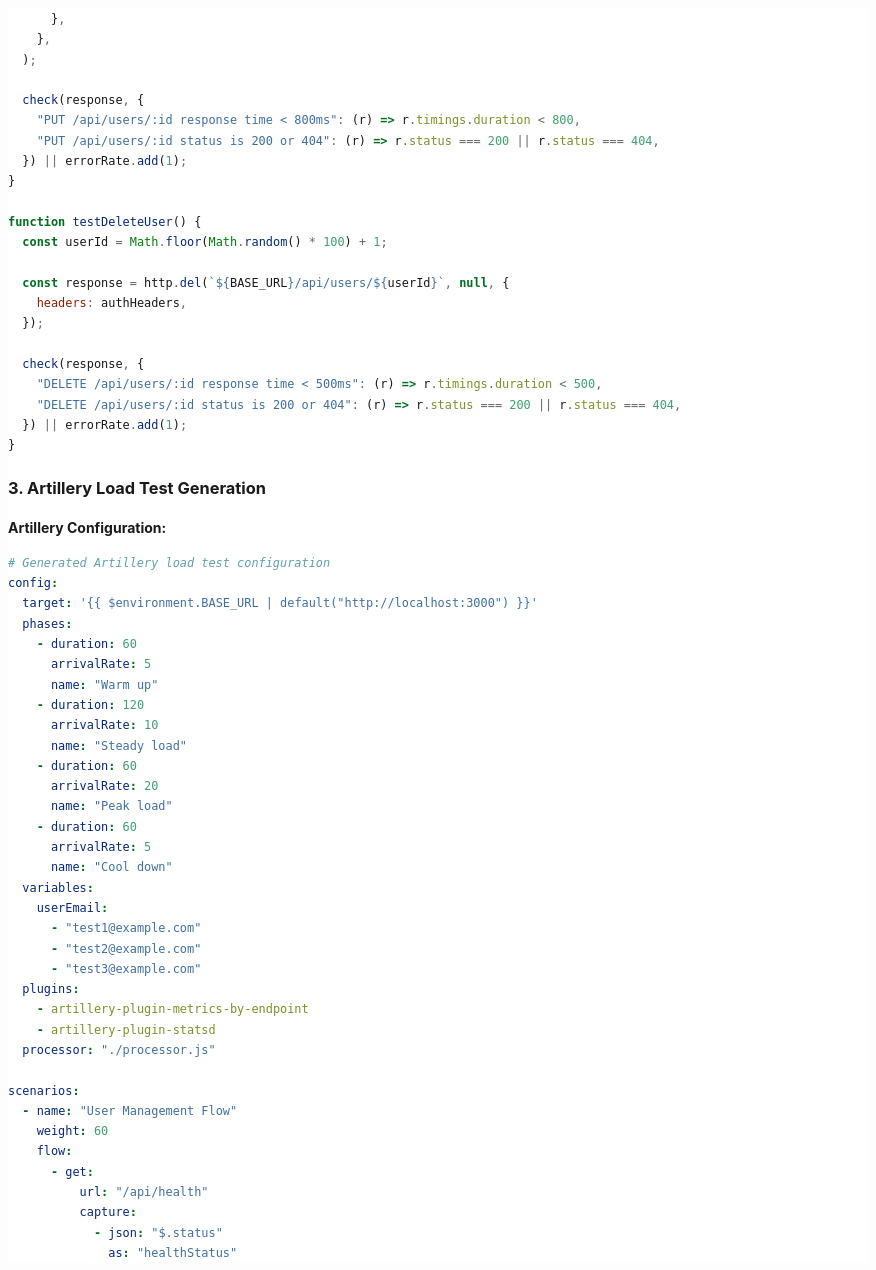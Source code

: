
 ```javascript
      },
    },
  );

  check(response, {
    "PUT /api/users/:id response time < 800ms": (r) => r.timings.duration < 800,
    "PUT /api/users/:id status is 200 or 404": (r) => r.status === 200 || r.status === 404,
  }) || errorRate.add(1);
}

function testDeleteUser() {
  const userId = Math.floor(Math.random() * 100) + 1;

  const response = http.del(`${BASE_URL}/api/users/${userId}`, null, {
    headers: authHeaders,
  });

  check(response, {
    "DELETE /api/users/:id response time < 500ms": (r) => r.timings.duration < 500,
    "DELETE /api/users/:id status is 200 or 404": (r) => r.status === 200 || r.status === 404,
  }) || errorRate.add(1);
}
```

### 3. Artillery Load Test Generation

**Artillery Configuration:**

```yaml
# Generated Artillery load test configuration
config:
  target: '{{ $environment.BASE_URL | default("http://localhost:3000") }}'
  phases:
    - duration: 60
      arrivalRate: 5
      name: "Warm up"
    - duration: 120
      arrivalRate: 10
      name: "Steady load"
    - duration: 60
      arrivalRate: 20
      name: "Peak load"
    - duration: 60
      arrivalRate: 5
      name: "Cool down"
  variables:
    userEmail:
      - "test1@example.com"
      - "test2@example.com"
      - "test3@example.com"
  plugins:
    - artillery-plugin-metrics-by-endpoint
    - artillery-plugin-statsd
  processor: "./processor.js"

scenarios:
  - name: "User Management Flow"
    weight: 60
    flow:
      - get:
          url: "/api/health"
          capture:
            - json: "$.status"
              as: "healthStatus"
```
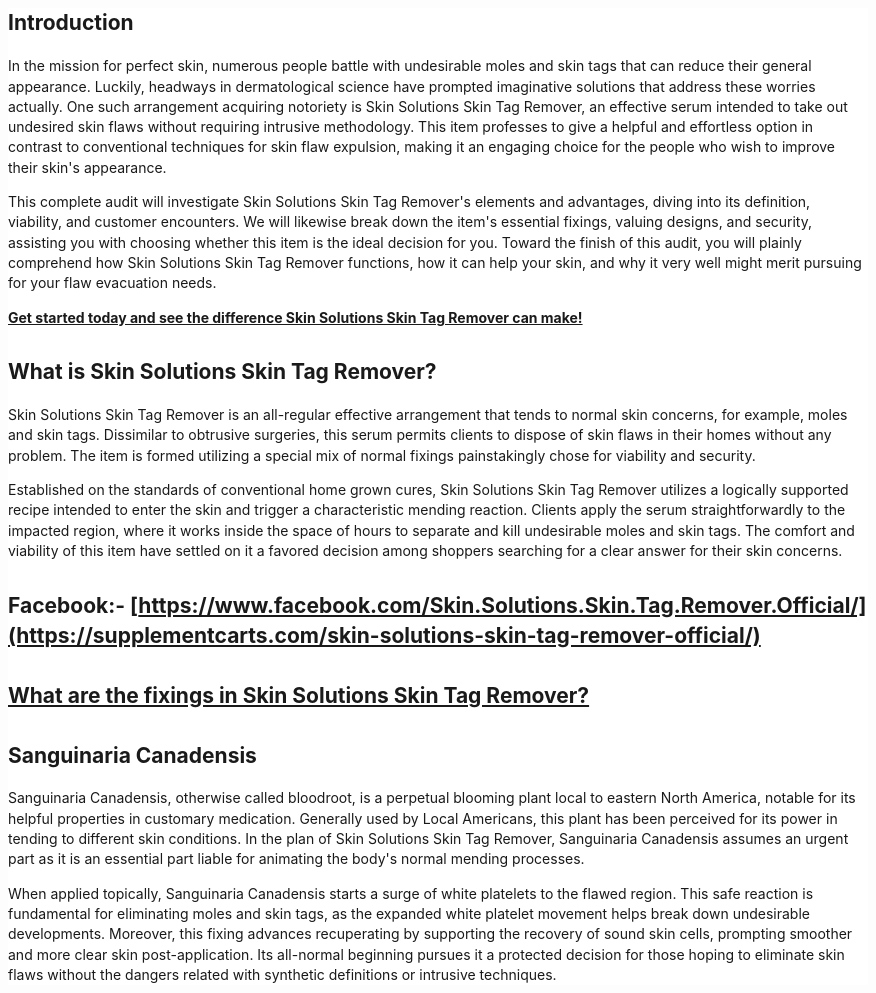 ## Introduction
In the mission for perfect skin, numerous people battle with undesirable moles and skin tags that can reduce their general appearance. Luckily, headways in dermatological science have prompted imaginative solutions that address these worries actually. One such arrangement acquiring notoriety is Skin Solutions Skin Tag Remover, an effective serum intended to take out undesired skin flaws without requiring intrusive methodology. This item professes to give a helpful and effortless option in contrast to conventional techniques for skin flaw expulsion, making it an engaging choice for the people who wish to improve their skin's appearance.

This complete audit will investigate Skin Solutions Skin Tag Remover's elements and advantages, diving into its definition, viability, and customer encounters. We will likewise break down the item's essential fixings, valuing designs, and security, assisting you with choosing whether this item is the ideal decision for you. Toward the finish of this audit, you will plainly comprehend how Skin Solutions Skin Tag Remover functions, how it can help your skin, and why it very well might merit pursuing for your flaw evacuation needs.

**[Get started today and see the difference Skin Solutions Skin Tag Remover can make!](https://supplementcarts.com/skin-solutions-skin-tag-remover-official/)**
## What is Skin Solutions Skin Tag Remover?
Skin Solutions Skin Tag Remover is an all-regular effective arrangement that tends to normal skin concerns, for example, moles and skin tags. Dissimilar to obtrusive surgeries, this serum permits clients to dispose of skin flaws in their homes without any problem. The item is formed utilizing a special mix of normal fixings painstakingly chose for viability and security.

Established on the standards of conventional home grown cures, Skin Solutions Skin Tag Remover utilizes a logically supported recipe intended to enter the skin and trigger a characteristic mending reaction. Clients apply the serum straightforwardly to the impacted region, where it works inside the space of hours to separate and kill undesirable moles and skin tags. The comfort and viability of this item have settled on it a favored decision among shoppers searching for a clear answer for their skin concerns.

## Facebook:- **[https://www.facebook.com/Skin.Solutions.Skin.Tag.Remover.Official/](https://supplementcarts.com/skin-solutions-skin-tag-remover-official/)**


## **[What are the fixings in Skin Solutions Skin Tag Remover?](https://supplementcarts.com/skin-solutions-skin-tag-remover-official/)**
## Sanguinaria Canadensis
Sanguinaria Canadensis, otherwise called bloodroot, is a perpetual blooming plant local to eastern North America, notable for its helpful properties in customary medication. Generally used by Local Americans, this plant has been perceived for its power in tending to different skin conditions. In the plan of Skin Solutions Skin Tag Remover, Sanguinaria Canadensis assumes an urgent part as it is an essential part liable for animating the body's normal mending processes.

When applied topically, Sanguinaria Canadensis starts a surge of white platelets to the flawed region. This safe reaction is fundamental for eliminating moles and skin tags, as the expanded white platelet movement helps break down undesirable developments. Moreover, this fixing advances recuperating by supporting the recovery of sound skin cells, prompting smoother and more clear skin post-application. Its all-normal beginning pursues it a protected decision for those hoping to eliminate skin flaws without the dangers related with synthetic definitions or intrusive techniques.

○ ○ ○ ○ ○ ○ ○

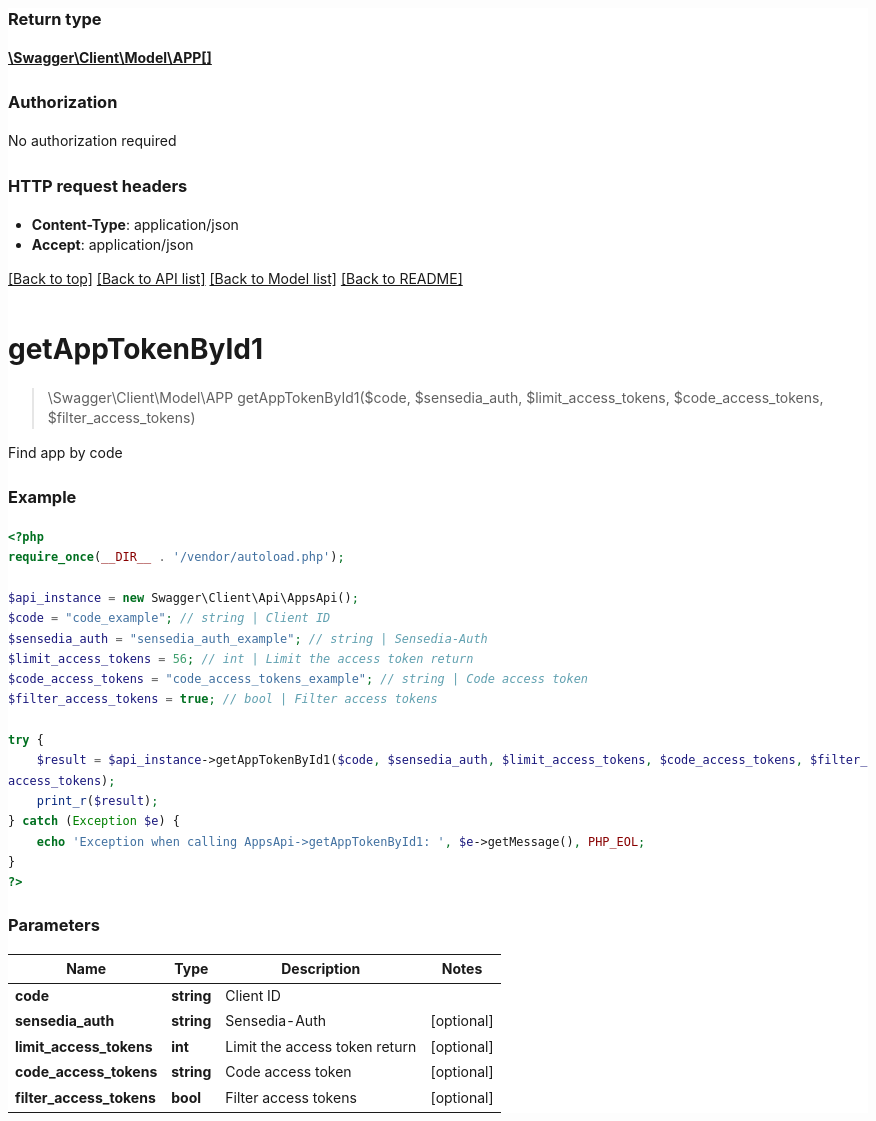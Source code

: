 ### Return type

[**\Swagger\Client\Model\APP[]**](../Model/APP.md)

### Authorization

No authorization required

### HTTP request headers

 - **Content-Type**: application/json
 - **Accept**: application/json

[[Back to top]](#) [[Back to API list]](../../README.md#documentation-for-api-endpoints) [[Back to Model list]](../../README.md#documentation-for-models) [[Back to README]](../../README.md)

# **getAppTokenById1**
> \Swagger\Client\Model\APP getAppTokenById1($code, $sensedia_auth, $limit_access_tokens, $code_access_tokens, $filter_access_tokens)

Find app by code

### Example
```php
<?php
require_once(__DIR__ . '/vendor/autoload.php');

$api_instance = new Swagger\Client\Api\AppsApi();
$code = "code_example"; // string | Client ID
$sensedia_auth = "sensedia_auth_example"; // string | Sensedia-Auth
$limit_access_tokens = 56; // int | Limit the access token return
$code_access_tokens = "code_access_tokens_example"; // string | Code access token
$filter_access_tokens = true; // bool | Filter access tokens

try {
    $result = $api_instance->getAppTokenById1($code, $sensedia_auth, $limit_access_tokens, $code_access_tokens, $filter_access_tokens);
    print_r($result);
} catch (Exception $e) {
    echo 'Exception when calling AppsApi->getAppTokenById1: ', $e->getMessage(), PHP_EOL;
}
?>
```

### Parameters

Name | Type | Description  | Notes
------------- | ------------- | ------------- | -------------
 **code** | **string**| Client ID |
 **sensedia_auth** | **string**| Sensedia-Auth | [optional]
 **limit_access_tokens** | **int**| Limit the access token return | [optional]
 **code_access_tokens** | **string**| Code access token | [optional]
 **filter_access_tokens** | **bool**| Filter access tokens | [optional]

○ ○ ○ ○ ○ ○ ○

**WORK REQUIRED**:
Print only what lies in the material above starting at the line with "started today and" and ending at the line with "## What is Skin Solutions Skin Tag Remover?", every line exactly as given.

**OUTPUT**:
**[Get started today and see the difference Skin Solutions Skin Tag Remover can make!](https://supplementcarts.com/skin-solutions-skin-tag-remover-official/)**
## What is Skin Solutions Skin Tag Remover?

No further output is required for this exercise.